An Assessment for the Risk of Herb-drug Interactions in Adverse Event Reports (AERs) Related to Natural Health Products and Medications Used for Attention Deficit Hyperactivity Disorder

 

Concurrent use of Natural Health Products (NHPs) is common in patients using medication for Attention Deficit Hyperactivity Disorder (ADHD). NHPs are generally recognized as safe, however some can lead to adverse events, either alone or when taken concurrently with drugs. Adverse event reports (AERs) submitted to regulatory agencies can be used to evaluate safety of NHPs. Our goal is to identify AERs relating to potential herb-drug interactions and assess them for quality and causality, and to use complementary in-vitro assays to evaluate bioactivity. We systemically searched the FDable database for AERs involving commonly used NHPs with ADHD drugs (stimulants and non-stimulants). We obtained 53 reports from U.S. Food and Drug Administration through the Freedom of Information Act and evaluated their quality using multiple validated scales. We identified 8 AERs using less than 3 substances for causality assessments (4 St. John's Wort, 2 ginkgo biloba, 2 evening primrose oil) completed by four experts using 3 tools.
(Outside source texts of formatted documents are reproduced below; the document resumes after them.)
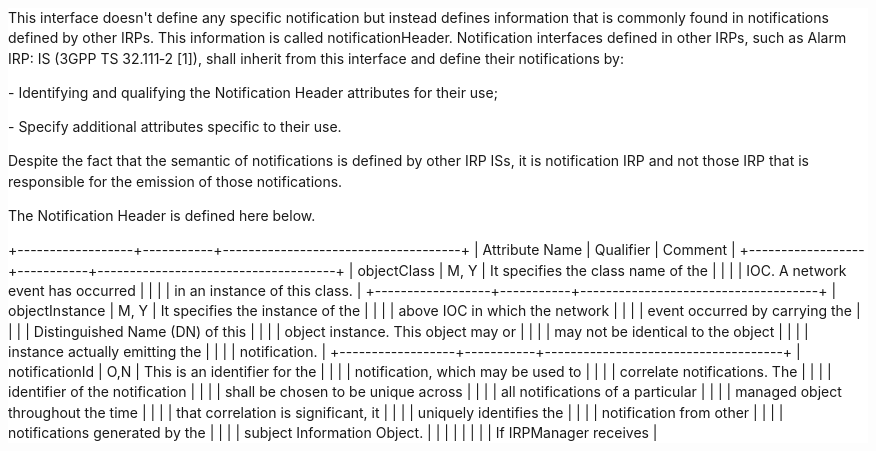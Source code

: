 This interface doesn\'t define any specific notification but instead
defines information that is commonly found in notifications defined by
other IRPs. This information is called notificationHeader. Notification
interfaces defined in other IRPs, such as Alarm IRP: IS
(3GPP TS 32.111‑2 \[1\]), shall inherit from this interface and define
their notifications by:

\- Identifying and qualifying the Notification Header attributes for
their use;

\- Specify additional attributes specific to their use.

Despite the fact that the semantic of notifications is defined by other
IRP ISs, it is notification IRP and not those IRP that is responsible
for the emission of those notifications.

The Notification Header is defined here below.

+------------------+-----------+-------------------------------------+
| Attribute Name   | Qualifier | Comment                             |
+------------------+-----------+-------------------------------------+
| objectClass      | M, Y      | It specifies the class name of the  |
|                  |           | IOC. A network event has occurred   |
|                  |           | in an instance of this class.       |
+------------------+-----------+-------------------------------------+
| objectInstance   | M, Y      | It specifies the instance of the    |
|                  |           | above IOC in which the network      |
|                  |           | event occurred by carrying the      |
|                  |           | Distinguished Name (DN) of this     |
|                  |           | object instance. This object may or |
|                  |           | may not be identical to the object  |
|                  |           | instance actually emitting the      |
|                  |           | notification.                       |
+------------------+-----------+-------------------------------------+
| notificationId   | O,N       | This is an identifier for the       |
|                  |           | notification, which may be used to  |
|                  |           | correlate notifications. The        |
|                  |           | identifier of the notification      |
|                  |           | shall be chosen to be unique across |
|                  |           | all notifications of a particular   |
|                  |           | managed object throughout the time  |
|                  |           | that correlation is significant, it |
|                  |           | uniquely identifies the             |
|                  |           | notification from other             |
|                  |           | notifications generated by the      |
|                  |           | subject Information Object.         |
|                  |           |                                     |
|                  |           | If IRPManager receives              |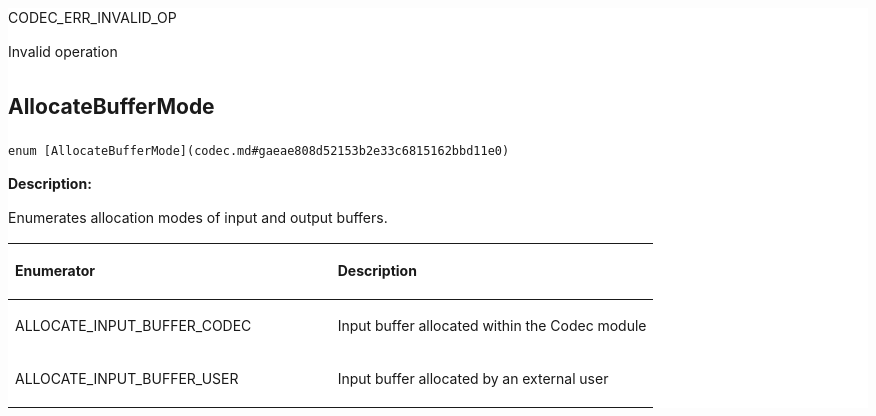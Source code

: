 <tr id="row746086788165623"><td class="cellrowborder" valign="top" width="50%" headers="mcps1.1.3.1.1 "><p id="entry801819255165623p0"><a name="entry801819255165623p0"></a><a name="entry801819255165623p0"></a><strong id="gga6b7b47dd702d9e331586d485013fd1eaa969385c1fbe6b30ab16b87775b06a074"><a name="gga6b7b47dd702d9e331586d485013fd1eaa969385c1fbe6b30ab16b87775b06a074"></a><a name="gga6b7b47dd702d9e331586d485013fd1eaa969385c1fbe6b30ab16b87775b06a074"></a></strong>CODEC_ERR_INVALID_OP</p>
</td>
<td class="cellrowborder" valign="top" width="50%" headers="mcps1.1.3.1.2 "><p id="p811981817165623"><a name="p811981817165623"></a><a name="p811981817165623"></a>Invalid operation</p>
<p id="p581718232200"><a name="p581718232200"></a><a name="p581718232200"></a></p>
</td>
</tr>
</tbody>
</table>

## AllocateBufferMode<a name="gaeae808d52153b2e33c6815162bbd11e0"></a>

```
enum [AllocateBufferMode](codec.md#gaeae808d52153b2e33c6815162bbd11e0)
```

**Description:**

Enumerates allocation modes of input and output buffers.

<a name="table1371426571165623"></a>
<table><thead align="left"><tr id="row992035937165623"><th class="cellrowborder" valign="top" width="50%" id="mcps1.1.3.1.1"><p id="p859114407165623"><a name="p859114407165623"></a><a name="p859114407165623"></a>Enumerator</p>
</th>
<th class="cellrowborder" valign="top" width="50%" id="mcps1.1.3.1.2"><p id="p1779053235165623"><a name="p1779053235165623"></a><a name="p1779053235165623"></a>Description</p>
</th>
</tr>
</thead>
<tbody><tr id="row1515325084165623"><td class="cellrowborder" valign="top" width="50%" headers="mcps1.1.3.1.1 "><p id="entry1643526351165623p0"><a name="entry1643526351165623p0"></a><a name="entry1643526351165623p0"></a><strong id="ggaeae808d52153b2e33c6815162bbd11e0ae8110d24a63ec0b86785ea48c8ecca42"><a name="ggaeae808d52153b2e33c6815162bbd11e0ae8110d24a63ec0b86785ea48c8ecca42"></a><a name="ggaeae808d52153b2e33c6815162bbd11e0ae8110d24a63ec0b86785ea48c8ecca42"></a></strong>ALLOCATE_INPUT_BUFFER_CODEC</p>
</td>
<td class="cellrowborder" valign="top" width="50%" headers="mcps1.1.3.1.2 "><p id="p1369498496165623"><a name="p1369498496165623"></a><a name="p1369498496165623"></a>Input buffer allocated within the Codec module</p>
<p id="p882282322012"><a name="p882282322012"></a><a name="p882282322012"></a></p>
</td>
</tr>
<tr id="row364956561165623"><td class="cellrowborder" valign="top" width="50%" headers="mcps1.1.3.1.1 "><p id="entry1135253066165623p0"><a name="entry1135253066165623p0"></a><a name="entry1135253066165623p0"></a><strong id="ggaeae808d52153b2e33c6815162bbd11e0ae09681fcb839aa54acd974d872e3020d"><a name="ggaeae808d52153b2e33c6815162bbd11e0ae09681fcb839aa54acd974d872e3020d"></a><a name="ggaeae808d52153b2e33c6815162bbd11e0ae09681fcb839aa54acd974d872e3020d"></a></strong>ALLOCATE_INPUT_BUFFER_USER</p>
</td>
<td class="cellrowborder" valign="top" width="50%" headers="mcps1.1.3.1.2 "><p id="p1503683761165623"><a name="p1503683761165623"></a><a name="p1503683761165623"></a>Input buffer allocated by an external user</p>
<p id="p4822162392019"><a name="p4822162392019"></a><a name="p4822162392019"></a></p>
</td>
</tr>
Consensus of causality assessments ranged from doubtful to possible risk of an interaction, with an agreement on lack of information present in the AERs. In-vitro inhibition assays were performed with recombinant enzymes (florescence based) and human liver microsomes (using high-performance liquid chromatography) to determine effects of select NHPs on enzymes involved in ADHD drug metabolism. Preliminary data reveal St. John's wort and ginkgo biloba inhibit recombinant carboxylesterase 1 and that St. John's wort reduces human liver microsome-mediated metabolism of methylphenidate. Overall, causality assessments from high quality reports in conjunction with in-vitro data can aid in evidence-based decision making and fill imperative gaps in the safety of NHPs.